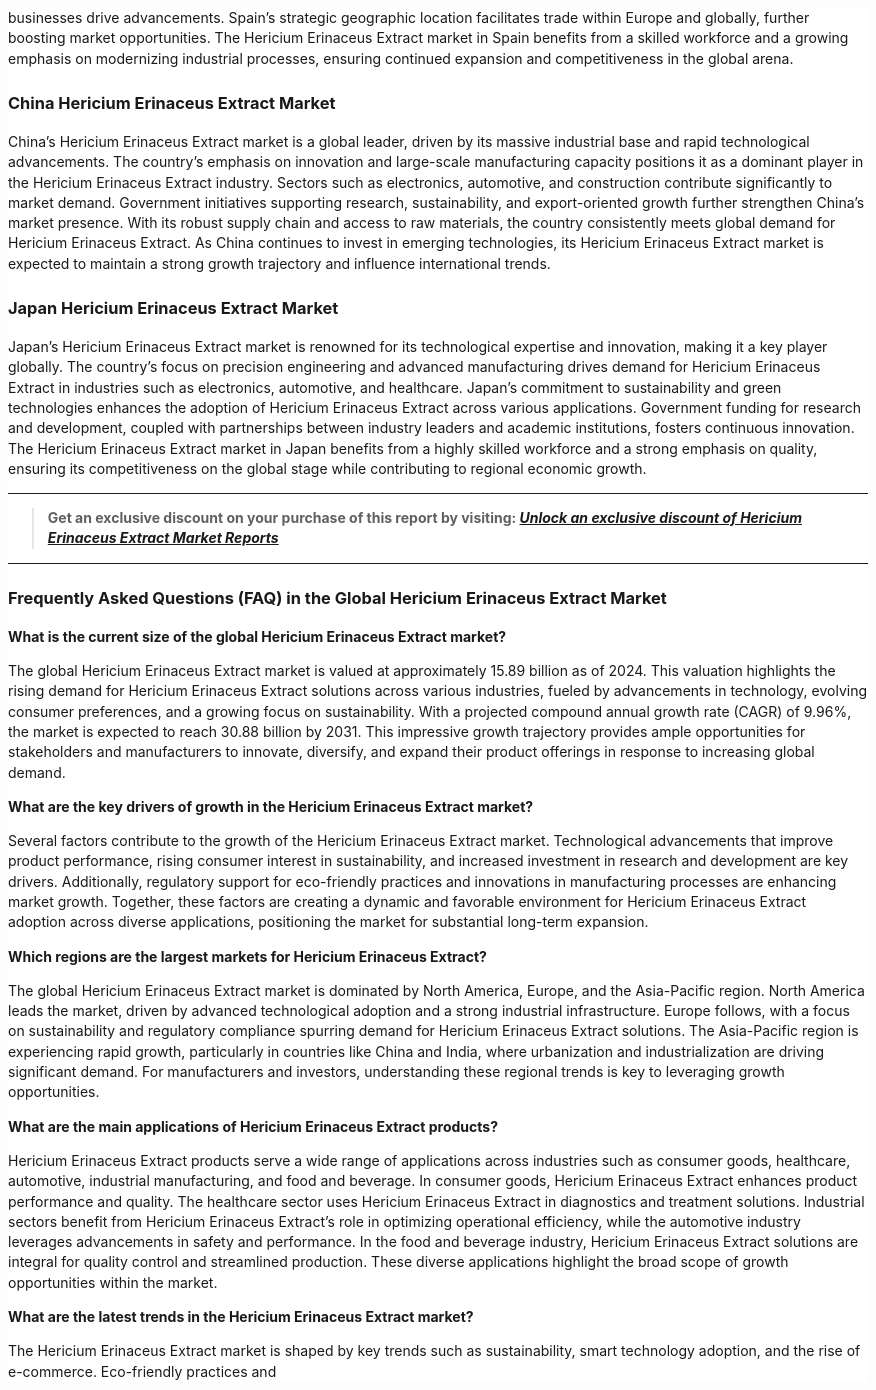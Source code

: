 businesses drive advancements. Spain&rsquo;s strategic geographic location facilitates trade within Europe and globally, further boosting market opportunities. The Hericium Erinaceus Extract market in Spain benefits from a skilled workforce and a growing emphasis on modernizing industrial processes, ensuring continued expansion and competitiveness in the global arena.</p><h3>China Hericium Erinaceus Extract Market</h3><p>China&rsquo;s Hericium Erinaceus Extract market is a global leader, driven by its massive industrial base and rapid technological advancements. The country&rsquo;s emphasis on innovation and large-scale manufacturing capacity positions it as a dominant player in the Hericium Erinaceus Extract industry. Sectors such as electronics, automotive, and construction contribute significantly to market demand. Government initiatives supporting research, sustainability, and export-oriented growth further strengthen China&rsquo;s market presence. With its robust supply chain and access to raw materials, the country consistently meets global demand for Hericium Erinaceus Extract. As China continues to invest in emerging technologies, its Hericium Erinaceus Extract market is expected to maintain a strong growth trajectory and influence international trends.</p><h3>Japan Hericium Erinaceus Extract Market</h3><p>Japan&rsquo;s Hericium Erinaceus Extract market is renowned for its technological expertise and innovation, making it a key player globally. The country&rsquo;s focus on precision engineering and advanced manufacturing drives demand for Hericium Erinaceus Extract in industries such as electronics, automotive, and healthcare. Japan&rsquo;s commitment to sustainability and green technologies enhances the adoption of Hericium Erinaceus Extract across various applications. Government funding for research and development, coupled with partnerships between industry leaders and academic institutions, fosters continuous innovation. The Hericium Erinaceus Extract market in Japan benefits from a highly skilled workforce and a strong emphasis on quality, ensuring its competitiveness on the global stage while contributing to regional economic growth.</p><hr /><blockquote><p><strong>Get an exclusive discount on your purchase of this report by visiting: <em><a href="://marketresearchpulse.com/ask-for-discount/139620?utm_source=Github&amp;utm_medium=0112">Unlock an exclusive discount of Hericium Erinaceus Extract Market Reports</a></em>&nbsp;</strong></p></blockquote><hr /><h3>Frequently Asked Questions (FAQ) in the Global Hericium Erinaceus Extract Market</h3><p><strong>What is the current size of the global Hericium Erinaceus Extract market?</strong></p><p>The global Hericium Erinaceus Extract market is valued at approximately 15.89 billion as of 2024. This valuation highlights the rising demand for Hericium Erinaceus Extract solutions across various industries, fueled by advancements in technology, evolving consumer preferences, and a growing focus on sustainability. With a projected compound annual growth rate (CAGR) of 9.96%, the market is expected to reach 30.88 billion by 2031. This impressive growth trajectory provides ample opportunities for stakeholders and manufacturers to innovate, diversify, and expand their product offerings in response to increasing global demand.</p><p><strong>What are the key drivers of growth in the Hericium Erinaceus Extract market?</strong></p><p>Several factors contribute to the growth of the Hericium Erinaceus Extract market. Technological advancements that improve product performance, rising consumer interest in sustainability, and increased investment in research and development are key drivers. Additionally, regulatory support for eco-friendly practices and innovations in manufacturing processes are enhancing market growth. Together, these factors are creating a dynamic and favorable environment for Hericium Erinaceus Extract adoption across diverse applications, positioning the market for substantial long-term expansion.</p><p><strong>Which regions are the largest markets for Hericium Erinaceus Extract?</strong></p><p>The global Hericium Erinaceus Extract market is dominated by North America, Europe, and the Asia-Pacific region. North America leads the market, driven by advanced technological adoption and a strong industrial infrastructure. Europe follows, with a focus on sustainability and regulatory compliance spurring demand for Hericium Erinaceus Extract solutions. The Asia-Pacific region is experiencing rapid growth, particularly in countries like China and India, where urbanization and industrialization are driving significant demand. For manufacturers and investors, understanding these regional trends is key to leveraging growth opportunities.</p><p><strong>What are the main applications of Hericium Erinaceus Extract products?</strong></p><p>Hericium Erinaceus Extract products serve a wide range of applications across industries such as consumer goods, healthcare, automotive, industrial manufacturing, and food and beverage. In consumer goods, Hericium Erinaceus Extract enhances product performance and quality. The healthcare sector uses Hericium Erinaceus Extract in diagnostics and treatment solutions. Industrial sectors benefit from Hericium Erinaceus Extract&rsquo;s role in optimizing operational efficiency, while the automotive industry leverages advancements in safety and performance. In the food and beverage industry, Hericium Erinaceus Extract solutions are integral for quality control and streamlined production. These diverse applications highlight the broad scope of growth opportunities within the market.</p><p><strong>What are the latest trends in the Hericium Erinaceus Extract market?</strong></p><p>The Hericium Erinaceus Extract market is shaped by key trends such as sustainability, smart technology adoption, and the rise of e-commerce. Eco-friendly practices and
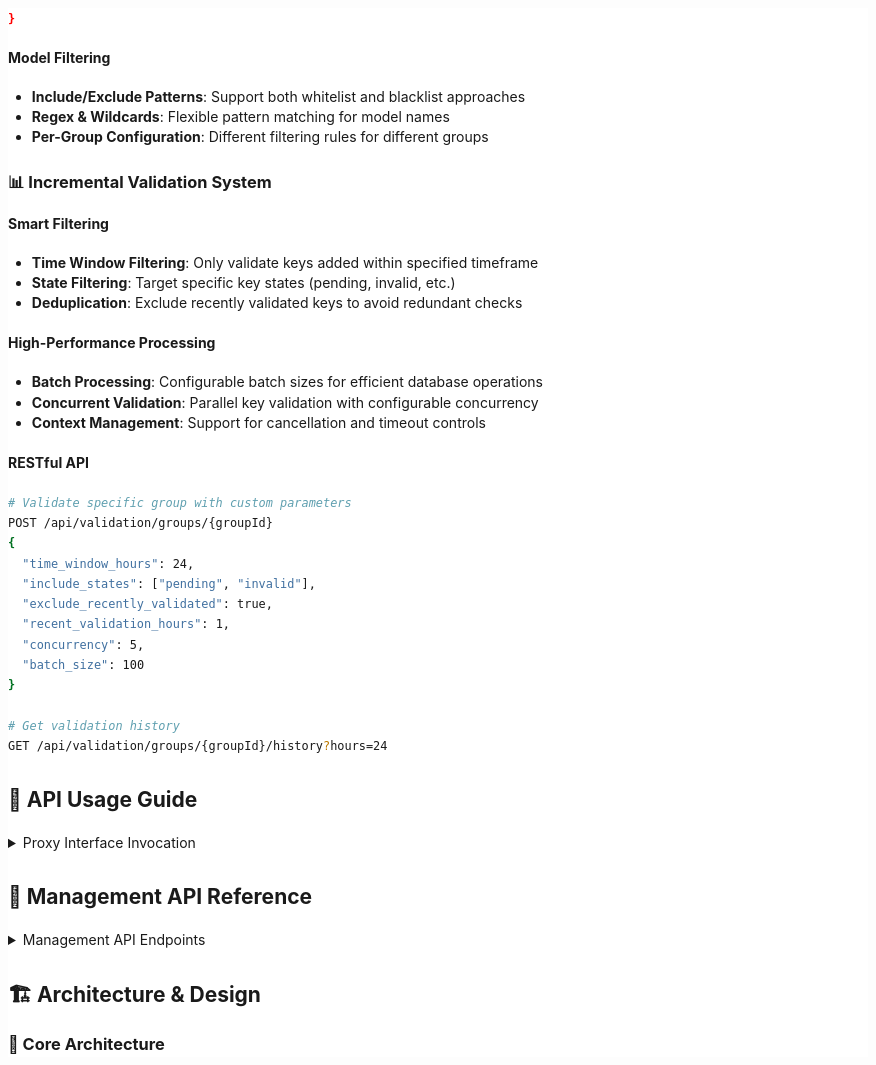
```json
}
```

#### Model Filtering

- **Include/Exclude Patterns**: Support both whitelist and blacklist approaches
- **Regex & Wildcards**: Flexible pattern matching for model names
- **Per-Group Configuration**: Different filtering rules for different groups

### 📊 Incremental Validation System

#### Smart Filtering

- **Time Window Filtering**: Only validate keys added within specified timeframe
- **State Filtering**: Target specific key states (pending, invalid, etc.)
- **Deduplication**: Exclude recently validated keys to avoid redundant checks

#### High-Performance Processing

- **Batch Processing**: Configurable batch sizes for efficient database operations
- **Concurrent Validation**: Parallel key validation with configurable concurrency
- **Context Management**: Support for cancellation and timeout controls

#### RESTful API

```bash
# Validate specific group with custom parameters
POST /api/validation/groups/{groupId}
{
  "time_window_hours": 24,
  "include_states": ["pending", "invalid"],
  "exclude_recently_validated": true,
  "recent_validation_hours": 1,
  "concurrency": 5,
  "batch_size": 100
}

# Get validation history
GET /api/validation/groups/{groupId}/history?hours=24
```

## 🔌 API Usage Guide

<details><summary>Proxy Interface Invocation</summary></details>

## 🔧 Management API Reference

<details><summary>Management API Endpoints</summary></details>

## 🏗️ Architecture & Design

### 🔧 Core Architecture
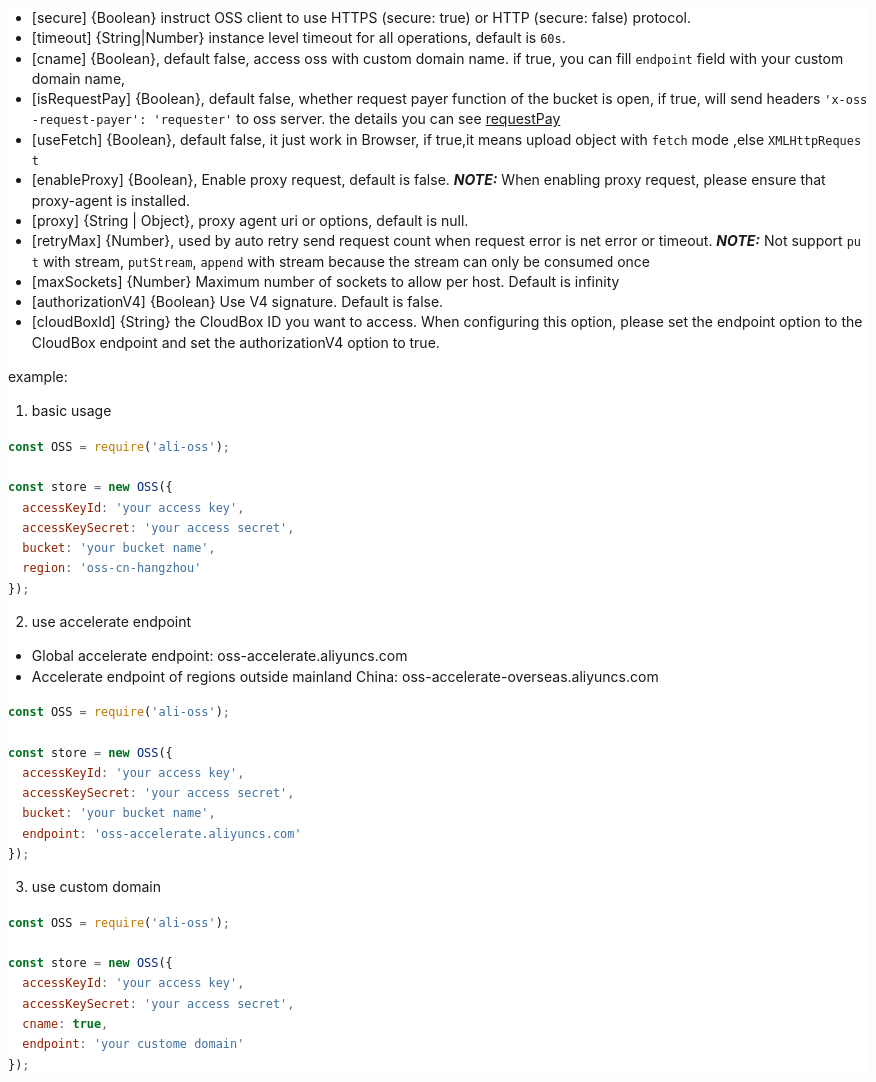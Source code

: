 - [secure] {Boolean} instruct OSS client to use HTTPS (secure: true) or HTTP (secure: false) protocol.
- [timeout] {String|Number} instance level timeout for all operations, default is `60s`.
- [cname] {Boolean}, default false, access oss with custom domain name. if true, you can fill `endpoint` field with your custom domain name,
- [isRequestPay] {Boolean}, default false, whether request payer function of the bucket is open, if true, will send headers `'x-oss-request-payer': 'requester'` to oss server.
  the details you can see [requestPay](https://help.aliyun.com/document_detail/91337.htm)
- [useFetch] {Boolean}, default false, it just work in Browser, if true,it means upload object with
  `fetch` mode ,else `XMLHttpRequest`
- [enableProxy] {Boolean}, Enable proxy request, default is false. **_NOTE:_** When enabling proxy request, please ensure that proxy-agent is installed.
- [proxy] {String | Object}, proxy agent uri or options, default is null.
- [retryMax] {Number}, used by auto retry send request count when request error is net error or timeout. **_NOTE:_** Not support `put` with stream, `putStream`, `append` with stream because the stream can only be consumed once
- [maxSockets] {Number} Maximum number of sockets to allow per host. Default is infinity
- [authorizationV4] {Boolean} Use V4 signature. Default is false.
- [cloudBoxId] {String} the CloudBox ID you want to access. When configuring this option, please set the endpoint option to the CloudBox endpoint and set the authorizationV4 option to true.

example:

1. basic usage

```js
const OSS = require('ali-oss');

const store = new OSS({
  accessKeyId: 'your access key',
  accessKeySecret: 'your access secret',
  bucket: 'your bucket name',
  region: 'oss-cn-hangzhou'
});
```

2. use accelerate endpoint

- Global accelerate endpoint: oss-accelerate.aliyuncs.com
- Accelerate endpoint of regions outside mainland China: oss-accelerate-overseas.aliyuncs.com

```js
const OSS = require('ali-oss');

const store = new OSS({
  accessKeyId: 'your access key',
  accessKeySecret: 'your access secret',
  bucket: 'your bucket name',
  endpoint: 'oss-accelerate.aliyuncs.com'
});
```

3. use custom domain

```js
const OSS = require('ali-oss');

const store = new OSS({
  accessKeyId: 'your access key',
  accessKeySecret: 'your access secret',
  cname: true,
  endpoint: 'your custome domain'
});
```


[npm-image]: https://img.shields.io/npm/v/ali-oss.svg?style=flat-square
[npm-url]: https://npmjs.org/package/ali-oss
[travis-image]: https://img.shields.io/travis/ali-sdk/ali-oss/master.svg?style=flat-square
[travis-url]: https://travis-ci.org/ali-sdk/ali-oss.svg?branch=master
[cov-image]: http://codecov.io/github/ali-sdk/ali-oss/coverage.svg?branch=master
[cov-url]: http://codecov.io/github/ali-sdk/ali-oss?branch=master
[david-image]: https://img.shields.io/david/ali-sdk/ali-oss.svg?style=flat-square
[david-url]: https://david-dm.org/ali-sdk/ali-oss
..........
Work task » In the entries above, the lines between the one holding "default is null." and the one holding "be consumed once", inclusive, are to be printed exactly as written, and those alone.

Task output »
- [proxy] {String | Object}, proxy agent uri or options, default is null.
- [retryMax] {Number}, used by auto retry send request count when request error is net error or timeout. **_NOTE:_** Not support `put` with stream, `putStream`, `append` with stream because the stream can only be consumed once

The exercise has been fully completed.